I am a keyholder and manager at a retail craft store and we have a lot of sales and coupons that constantly change. Essentially, nothing is the same price from week to week.

Guest: “Can I return these candles that I got for Christmas?”

They were from our fall collection; they had already been discontinued. We require a receipt for most returns and exchanges, especially if it’s an item not in our system anymore. Official policy says not past ninety days, but you KNOW corporate makes us break their own policies to keep the customer happy.

I asked the customer for a receipt, and she got very offended.

Customer: “Do you ever give out receipts with Christmas gifts? It’s very tacky to do so!”
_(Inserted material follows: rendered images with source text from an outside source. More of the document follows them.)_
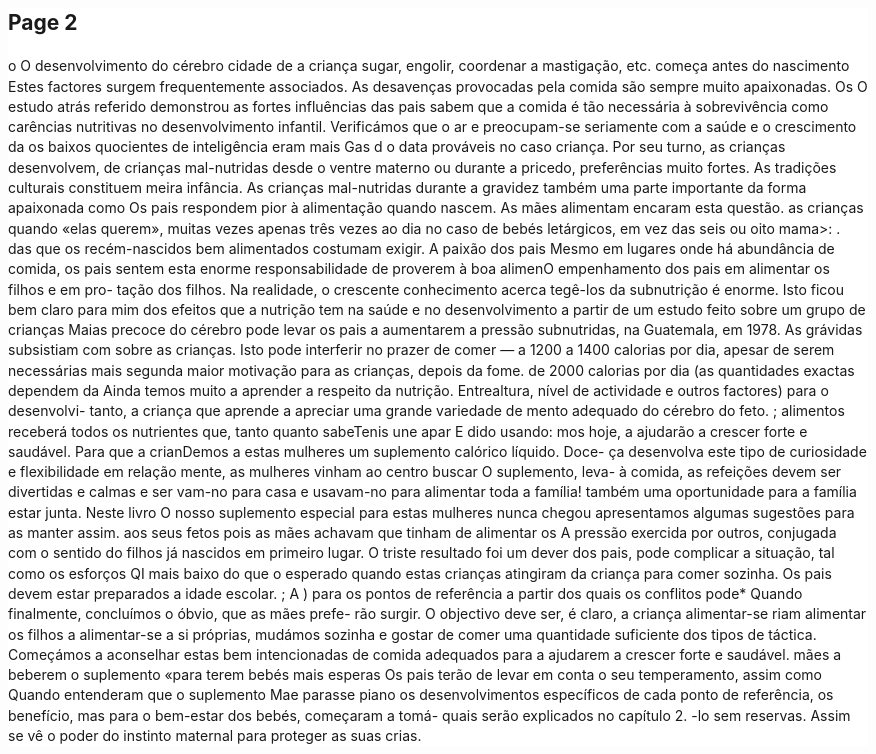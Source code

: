## Page 2

o O desenvolvimento do cérebro
cidade de a criança sugar, engolir, coordenar a mastigação, etc. começa antes do nascimento
Estes factores surgem frequentemente associados. As desavenças provocadas pela comida são sempre muito apaixonadas. Os O estudo atrás referido demonstrou as fortes influências das
pais sabem que a comida é tão necessária à sobrevivência como carências nutritivas no desenvolvimento infantil. Verificámos que
o ar e preocupam-se seriamente com a saúde e o crescimento da os baixos quocientes de inteligência eram mais Gas d
o data prováveis no caso
criança. Por seu turno, as crianças desenvolvem, de crianças mal-nutridas desde o ventre materno ou durante a pricedo, preferências muito fortes. As tradições culturais constituem meira infância. As crianças mal-nutridas durante a gravidez
também uma parte importante da forma apaixonada como Os pais respondem pior à alimentação quando nascem. As mães alimentam
encaram esta questão. as crianças quando «elas querem», muitas vezes apenas três vezes
ao dia no caso de bebés letárgicos, em vez das seis ou oito mama>: . das que os recém-nascidos bem alimentados costumam exigir.
A paixão dos pais Mesmo em lugares onde há abundância de comida, os pais
sentem esta enorme responsabilidade de proverem à boa alimenO empenhamento dos pais em alimentar os filhos e em pro- tação dos filhos. Na realidade, o crescente conhecimento acerca
tegê-los da subnutrição é enorme. Isto ficou bem claro para mim dos efeitos que a nutrição tem na saúde e no desenvolvimento
a partir de um estudo feito sobre um grupo de crianças Maias precoce do cérebro pode levar os pais a aumentarem a pressão
subnutridas, na Guatemala, em 1978. As grávidas subsistiam com sobre as crianças. Isto pode interferir no prazer de comer — a
1200 a 1400 calorias por dia, apesar de serem necessárias mais segunda maior motivação para as crianças, depois da fome.
de 2000 calorias por dia (as quantidades exactas dependem da Ainda temos muito a aprender a respeito da nutrição. Entrealtura, nível de actividade e outros factores) para o desenvolvi- tanto, a criança que aprende a apreciar uma grande variedade de
mento adequado do cérebro do feto. ; alimentos receberá todos os nutrientes que, tanto quanto sabeTenis une apar E dido usando: mos hoje, a ajudarão a crescer forte e saudável. Para que a crianDemos a estas mulheres um suplemento calórico líquido. Doce- ça desenvolva este tipo de curiosidade e flexibilidade em relação
mente, as mulheres vinham ao centro buscar O suplemento, leva- à comida, as refeições devem ser divertidas e calmas e ser
vam-no para casa e usavam-no para alimentar toda a família! também uma oportunidade para a família estar junta. Neste livro
O nosso suplemento especial para estas mulheres nunca chegou apresentamos algumas sugestões para as manter assim.
aos seus fetos pois as mães achavam que tinham de alimentar os A pressão exercida por outros, conjugada com o sentido do
filhos já nascidos em primeiro lugar. O triste resultado foi um dever dos pais, pode complicar a situação, tal como os esforços
QI mais baixo do que o esperado quando estas crianças atingiram da criança para comer sozinha. Os pais devem estar preparados
a idade escolar. ; A ) para os pontos de referência a partir dos quais os conflitos pode* Quando finalmente, concluímos o óbvio, que as mães prefe- rão surgir. O objectivo deve ser, é claro, a criança alimentar-se
riam alimentar os filhos a alimentar-se a si próprias, mudámos sozinha e gostar de comer uma quantidade suficiente dos tipos
de táctica. Começámos a aconselhar estas bem intencionadas de comida adequados para a ajudarem a crescer forte e saudável.
mães a beberem o suplemento «para terem bebés mais esperas Os pais terão de levar em conta o seu temperamento, assim como
Quando entenderam que o suplemento Mae parasse piano os desenvolvimentos específicos de cada ponto de referência, os
benefício, mas para o bem-estar dos bebés, começaram a tomá- quais serão explicados no capítulo 2.
-lo sem reservas. Assim se vê o poder do instinto maternal para
proteger as suas crias.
Me: “Have you heard of a gift receipt?”

Customer: “I don’t think my seventy-four-year-old aunt is going to give out gift receipts.”

Me: “I can try to give you store credit for the lowest price they have been sold for within ninety days.”

She looked at me like I was crazy.

Customer: “No, I want an exchange!”

She just kept repeating that the candles weren’t discontinued and that they should be at the same price point as our other candles. That was completely untrue, but okay.

Me: “Ma’am, I’m just following store policy.”

Customer: “I assume you’re the manager?”

Me: “Yes, I am one, but I can grab another manager if you want.”

Customer: “No, but I want you to exchange them; it’s the same price.”

She just got more and more belligerent with every sentence — and she was pretty angry when I said no initially. I honestly started getting kind of shaky and angry, but I tried to keep calm and offered her our corporate phone number.

Customer: “I don’t want that! I want you to exchange these for me right now! What if I just stand here all day and tell customers as they walk in that you won’t exchange these?!”

I gave her a weirded-out look.

Me: “Uh… okay? If that’s how you want to look.”

Customer: “No, that’s how you’ll look!”

I just kind of stared at her, at a literal loss for words.

Customer: “Are you just going to stare me down now?!”

Me: “Ma’am, I don’t know what else you want me to say. Are you sure you don’t want our corporate phone number?”

She got even angrier and slammed the candle she took out back in her box and stormed off.

Customer: “F*** you!”

I chirped back as she walked away:

Me: “All right, thank you! Have a wonderful day!”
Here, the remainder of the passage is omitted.